第159章
俗世繞身, 再冷清的人身上也能多幾分煙火氣。
傅蓉微這樣一個睚眥必報的人,能暫且按捺住火氣,攢著帳回頭算, 就是多虧了這一堆惱人的破事。
姜煦半靠在窗上,不著痕跡的拉開距離,道:「追殺到閻王殿大可不必吧。」
傅蓉微懶得再說話, 閉目養神。
胥柒招待他們在南越皇宮住下,原打算修整一晚再談正事, 可傅蓉微等不及。
自從她知道蕭磐也出現在蝮山, 她就隱隱覺得似乎有快石頭順著命定的軌跡碾了過來, 有一個聲音告訴她要來不及了, 她也不知自己為何心慌, 只是遵從了內心的直覺, 動作要更快一點。
燭火通明, 傅蓉微與胥柒對坐書房,姜煦坐在窗下倒是消停了不少。
傅蓉微開口道:「你先給姜煦寫信, 沒有得到回應,才轉而將信寄給我,你信中提起了杜鵑引,料想我一定會重視,又給了我蝮山的輿圖,我自然而然會覺得蝮山又轉機, 蝮山與南越相距不遠,我只要來了蝮山, 便免不了與你相見, 問明當年緣由。

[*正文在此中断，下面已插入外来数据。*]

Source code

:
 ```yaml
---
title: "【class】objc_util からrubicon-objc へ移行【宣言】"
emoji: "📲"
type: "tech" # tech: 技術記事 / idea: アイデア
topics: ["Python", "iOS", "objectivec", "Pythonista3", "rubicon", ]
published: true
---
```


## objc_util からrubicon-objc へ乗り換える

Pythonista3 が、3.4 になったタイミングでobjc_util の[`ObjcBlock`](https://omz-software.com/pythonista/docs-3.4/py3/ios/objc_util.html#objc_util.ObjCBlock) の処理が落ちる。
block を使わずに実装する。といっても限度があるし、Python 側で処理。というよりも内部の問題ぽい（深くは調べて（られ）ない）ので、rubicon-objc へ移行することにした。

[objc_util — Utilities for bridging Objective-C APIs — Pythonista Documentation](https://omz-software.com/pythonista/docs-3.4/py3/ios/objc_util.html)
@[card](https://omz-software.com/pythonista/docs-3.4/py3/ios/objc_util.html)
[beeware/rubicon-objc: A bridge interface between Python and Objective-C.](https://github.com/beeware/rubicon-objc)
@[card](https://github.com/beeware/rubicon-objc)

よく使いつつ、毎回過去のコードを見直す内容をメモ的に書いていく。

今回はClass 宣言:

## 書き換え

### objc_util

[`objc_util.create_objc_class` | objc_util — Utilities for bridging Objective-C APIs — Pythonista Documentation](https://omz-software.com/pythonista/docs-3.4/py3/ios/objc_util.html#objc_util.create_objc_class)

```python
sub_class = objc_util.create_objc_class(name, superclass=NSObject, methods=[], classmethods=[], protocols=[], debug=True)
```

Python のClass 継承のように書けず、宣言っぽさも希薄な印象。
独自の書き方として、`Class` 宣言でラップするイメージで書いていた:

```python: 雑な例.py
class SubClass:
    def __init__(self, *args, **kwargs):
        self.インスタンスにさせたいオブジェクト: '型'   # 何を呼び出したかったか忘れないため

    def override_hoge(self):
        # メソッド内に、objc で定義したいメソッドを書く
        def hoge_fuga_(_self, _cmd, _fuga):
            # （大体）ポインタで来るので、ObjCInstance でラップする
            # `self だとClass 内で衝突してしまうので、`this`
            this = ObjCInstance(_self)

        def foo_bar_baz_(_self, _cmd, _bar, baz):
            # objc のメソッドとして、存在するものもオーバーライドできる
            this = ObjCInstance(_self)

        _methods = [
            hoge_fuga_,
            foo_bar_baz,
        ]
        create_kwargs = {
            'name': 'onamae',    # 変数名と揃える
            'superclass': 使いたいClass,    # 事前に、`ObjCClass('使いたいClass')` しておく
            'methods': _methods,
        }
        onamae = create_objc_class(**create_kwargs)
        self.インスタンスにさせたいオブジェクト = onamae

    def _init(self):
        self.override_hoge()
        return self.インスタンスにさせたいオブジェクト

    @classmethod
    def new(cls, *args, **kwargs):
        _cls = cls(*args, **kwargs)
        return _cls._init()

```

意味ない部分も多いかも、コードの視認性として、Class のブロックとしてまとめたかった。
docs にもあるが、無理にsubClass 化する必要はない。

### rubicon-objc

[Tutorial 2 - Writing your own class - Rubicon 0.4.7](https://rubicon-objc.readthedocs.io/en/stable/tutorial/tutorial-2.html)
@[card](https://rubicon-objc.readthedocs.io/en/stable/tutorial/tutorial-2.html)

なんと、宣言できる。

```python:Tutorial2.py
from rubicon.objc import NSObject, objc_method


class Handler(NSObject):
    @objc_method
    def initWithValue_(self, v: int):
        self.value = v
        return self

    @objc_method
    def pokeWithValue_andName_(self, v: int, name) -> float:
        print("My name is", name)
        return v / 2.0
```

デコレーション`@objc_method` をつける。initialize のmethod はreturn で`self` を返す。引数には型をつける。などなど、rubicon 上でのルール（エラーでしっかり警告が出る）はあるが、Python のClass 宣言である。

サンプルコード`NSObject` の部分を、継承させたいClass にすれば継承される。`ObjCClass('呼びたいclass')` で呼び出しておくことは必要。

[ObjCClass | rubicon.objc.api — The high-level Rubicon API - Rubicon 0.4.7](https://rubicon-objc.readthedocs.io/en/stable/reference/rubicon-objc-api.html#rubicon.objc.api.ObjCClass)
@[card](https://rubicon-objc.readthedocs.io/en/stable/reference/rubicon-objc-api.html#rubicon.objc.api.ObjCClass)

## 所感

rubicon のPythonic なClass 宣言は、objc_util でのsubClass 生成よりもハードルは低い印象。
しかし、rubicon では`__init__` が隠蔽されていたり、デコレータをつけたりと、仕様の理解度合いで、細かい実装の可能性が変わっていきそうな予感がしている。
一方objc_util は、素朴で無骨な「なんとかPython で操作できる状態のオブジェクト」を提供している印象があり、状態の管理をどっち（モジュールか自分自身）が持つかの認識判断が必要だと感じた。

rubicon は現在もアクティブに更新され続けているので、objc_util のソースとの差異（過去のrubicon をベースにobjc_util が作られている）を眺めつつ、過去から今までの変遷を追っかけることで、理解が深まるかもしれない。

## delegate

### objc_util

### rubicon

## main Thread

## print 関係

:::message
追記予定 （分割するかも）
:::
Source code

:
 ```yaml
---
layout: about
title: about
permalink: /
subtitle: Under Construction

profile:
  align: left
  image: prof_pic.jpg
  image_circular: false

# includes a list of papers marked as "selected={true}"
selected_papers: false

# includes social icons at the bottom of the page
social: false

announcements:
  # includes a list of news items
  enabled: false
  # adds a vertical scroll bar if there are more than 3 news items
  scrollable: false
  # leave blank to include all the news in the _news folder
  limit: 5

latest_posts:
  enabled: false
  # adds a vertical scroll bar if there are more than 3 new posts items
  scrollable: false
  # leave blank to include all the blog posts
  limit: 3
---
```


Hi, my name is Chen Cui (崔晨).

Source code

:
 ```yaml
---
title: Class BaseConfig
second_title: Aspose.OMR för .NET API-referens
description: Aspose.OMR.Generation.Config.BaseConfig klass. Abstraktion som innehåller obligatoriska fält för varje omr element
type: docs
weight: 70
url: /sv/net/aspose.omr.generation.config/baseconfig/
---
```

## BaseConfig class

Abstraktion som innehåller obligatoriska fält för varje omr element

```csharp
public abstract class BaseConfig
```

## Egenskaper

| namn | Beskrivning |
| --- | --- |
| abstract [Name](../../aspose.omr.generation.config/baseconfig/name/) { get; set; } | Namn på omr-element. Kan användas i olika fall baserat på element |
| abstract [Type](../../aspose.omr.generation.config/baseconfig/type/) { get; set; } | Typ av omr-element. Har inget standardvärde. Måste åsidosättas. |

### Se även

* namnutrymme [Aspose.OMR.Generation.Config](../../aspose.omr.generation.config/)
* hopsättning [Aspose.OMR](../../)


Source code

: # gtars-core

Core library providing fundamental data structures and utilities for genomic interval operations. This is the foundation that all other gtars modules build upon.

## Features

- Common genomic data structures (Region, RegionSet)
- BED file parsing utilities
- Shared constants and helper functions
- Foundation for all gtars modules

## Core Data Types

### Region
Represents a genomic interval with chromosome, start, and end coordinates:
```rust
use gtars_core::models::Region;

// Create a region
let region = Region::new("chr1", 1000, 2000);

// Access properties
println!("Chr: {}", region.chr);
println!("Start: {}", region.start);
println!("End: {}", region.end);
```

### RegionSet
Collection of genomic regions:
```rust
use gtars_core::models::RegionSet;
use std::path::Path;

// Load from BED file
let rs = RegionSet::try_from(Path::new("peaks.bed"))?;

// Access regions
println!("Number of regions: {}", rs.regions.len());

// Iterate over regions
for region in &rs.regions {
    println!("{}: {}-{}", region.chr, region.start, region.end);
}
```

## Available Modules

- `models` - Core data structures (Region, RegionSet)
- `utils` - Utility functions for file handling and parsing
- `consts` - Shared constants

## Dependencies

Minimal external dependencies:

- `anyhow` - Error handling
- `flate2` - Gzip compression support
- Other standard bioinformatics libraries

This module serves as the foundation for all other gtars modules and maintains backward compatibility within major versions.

其實你的本意只是想引我們相見,是嗎?」
胥柒既被點破, 也不隱瞞,道:「是我要見你。」他停了一下,又道:「當年之事,我也該當面向二位賠禮。」
「五年了。」傅蓉微道:「你這賠禮可真是及時。」
怎麼不算及時呢?信上說毒入肺腑,六年便藥石罔顧,再晚一年可什麼都來不及了。
胥柒絲毫不覺得面熱,依舊維持著溫和有禮的表情:「對不住二位。」
傅蓉微:「所以現在可以明說了嗎?你到底所圖為何?」
姜煦聽問到關鍵,往這邊瞥了一眼,目光在胥柒身上停留了片刻,又繼續拄著頭望向窗外。
傅蓉微雖不刻意盯著他,但餘光沒有一刻鬆散,自始至終將他框在實現範圍內。
胥柒道:「我剛登基不久,你們想必也聽說過一二,其中過程有幾分艱辛,想必北梁的探子也了解一二。」
傅蓉微心說錯了,南越地處偏遠,兵不強馬不壯,也沒什麼狼子野心,她在華京一堆瑣事要處理,對南越這個小地方還真沒上過心。
胥柒不在意這些,既然傅蓉微不知道,他就多費點口舌,再詳述一遍:「父皇膝下子嗣眾多,我出身不好,性格也不好,才情更是一般,從小父皇對我便有十二分的厭棄,皇室中的兄弟手足更是落井下石,我好不容易爭取到了一個轉機,從那自生自滅的府邸中遷出來,終於拿回了皇子的身份。五年前,我前往馠都為質,與兗王爺定下盟約,共謀大事,哦,如今該稱他為大梁的皇上了。」